Au-delà de l’histoire écrite, il y a une vraie orale inédite. Parties VIII

Dernière mise à jour : 1 déc.


Dugu wa Mulenge : Une Ascension Politique au Cœur des Luttes Identitaires et Électorales des Banyamulenge

En 1983, Dugu a été nommé député par le président Mobutu Sese Seko, une nomination rendue possible grâce à l’intervention de Rwakabuba Shinga, un influent membre du bureau politique du Mouvement Populaire de la Révolution (MPR). Rwakabuba, alors le seul Tutsi autochtone à occuper une position importante dans les hautes sphères du pouvoir après le décès du député Gisararo, a joué un rôle clé dans la promotion de Dugu.
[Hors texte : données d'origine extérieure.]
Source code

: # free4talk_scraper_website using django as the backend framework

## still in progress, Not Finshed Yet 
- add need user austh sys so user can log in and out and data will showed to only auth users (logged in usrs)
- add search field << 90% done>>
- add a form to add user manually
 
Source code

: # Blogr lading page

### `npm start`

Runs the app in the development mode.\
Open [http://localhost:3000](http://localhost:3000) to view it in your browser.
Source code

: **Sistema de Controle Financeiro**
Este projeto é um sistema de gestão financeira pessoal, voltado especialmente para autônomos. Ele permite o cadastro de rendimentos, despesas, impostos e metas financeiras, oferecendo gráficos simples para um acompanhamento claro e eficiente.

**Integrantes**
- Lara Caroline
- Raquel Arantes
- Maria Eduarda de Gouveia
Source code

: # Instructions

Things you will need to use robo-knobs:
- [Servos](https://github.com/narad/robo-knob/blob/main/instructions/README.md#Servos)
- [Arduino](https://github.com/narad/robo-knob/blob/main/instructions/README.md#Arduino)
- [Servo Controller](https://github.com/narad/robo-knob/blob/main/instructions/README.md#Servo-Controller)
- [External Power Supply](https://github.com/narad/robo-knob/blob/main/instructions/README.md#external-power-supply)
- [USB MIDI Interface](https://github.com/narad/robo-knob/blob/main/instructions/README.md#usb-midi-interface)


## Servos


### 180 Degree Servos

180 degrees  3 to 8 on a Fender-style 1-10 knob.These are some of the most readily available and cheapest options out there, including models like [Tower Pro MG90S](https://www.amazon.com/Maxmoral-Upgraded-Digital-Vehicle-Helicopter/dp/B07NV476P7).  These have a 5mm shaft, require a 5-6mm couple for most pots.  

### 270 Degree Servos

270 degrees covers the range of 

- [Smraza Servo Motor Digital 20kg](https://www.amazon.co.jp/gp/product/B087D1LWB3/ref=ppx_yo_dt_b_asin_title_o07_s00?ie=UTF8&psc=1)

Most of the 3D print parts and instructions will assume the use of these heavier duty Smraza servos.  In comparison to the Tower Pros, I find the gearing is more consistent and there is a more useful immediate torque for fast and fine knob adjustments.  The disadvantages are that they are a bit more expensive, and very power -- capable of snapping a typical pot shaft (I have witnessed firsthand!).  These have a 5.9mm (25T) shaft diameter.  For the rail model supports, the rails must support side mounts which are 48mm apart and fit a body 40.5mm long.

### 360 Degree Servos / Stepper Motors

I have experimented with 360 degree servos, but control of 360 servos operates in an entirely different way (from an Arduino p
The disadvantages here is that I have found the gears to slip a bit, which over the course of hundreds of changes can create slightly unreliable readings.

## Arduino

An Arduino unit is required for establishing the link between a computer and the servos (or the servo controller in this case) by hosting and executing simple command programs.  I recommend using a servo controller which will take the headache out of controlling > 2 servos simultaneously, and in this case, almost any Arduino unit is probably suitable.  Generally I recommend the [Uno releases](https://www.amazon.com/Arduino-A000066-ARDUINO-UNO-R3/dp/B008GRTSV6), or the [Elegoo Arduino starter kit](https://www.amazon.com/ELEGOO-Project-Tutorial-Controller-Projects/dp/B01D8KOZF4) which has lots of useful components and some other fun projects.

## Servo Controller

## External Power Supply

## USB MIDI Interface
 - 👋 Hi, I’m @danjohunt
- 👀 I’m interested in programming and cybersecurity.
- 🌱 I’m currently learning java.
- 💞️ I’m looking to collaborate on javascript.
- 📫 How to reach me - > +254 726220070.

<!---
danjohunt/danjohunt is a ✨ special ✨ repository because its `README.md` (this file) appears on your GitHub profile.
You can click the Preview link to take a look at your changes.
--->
Cependant, l'accès au pouvoir pour les Tutsis autochtones n'était pas sans obstacles. En 1982, Mutambo Joseph, et deux autres Tutsis originaires du Nord-Kivu, ont tenté de se présenter comme candidats à la députation nationale. Leur initiative a été rapidement bloquée, leurs dossiers ayant été rejetés en bloc sous le prétexte fallacieux que leur nationalité était douteuse.

Lorsque les candidats sont parvenus à fournir des documents prouvant leur nationalité congolaise, la commission de validation des candidatures a changé d’argument. Elle a prétendu alors que les candidats manquaient de militantisme en faveur des idéaux du MPR, le parti unique au pouvoir. Cette nouvelle justification, subjective et basée sur une appréciation personnelle, a rendu toute contestation presque impossible, fermant ainsi la porte à leur candidature.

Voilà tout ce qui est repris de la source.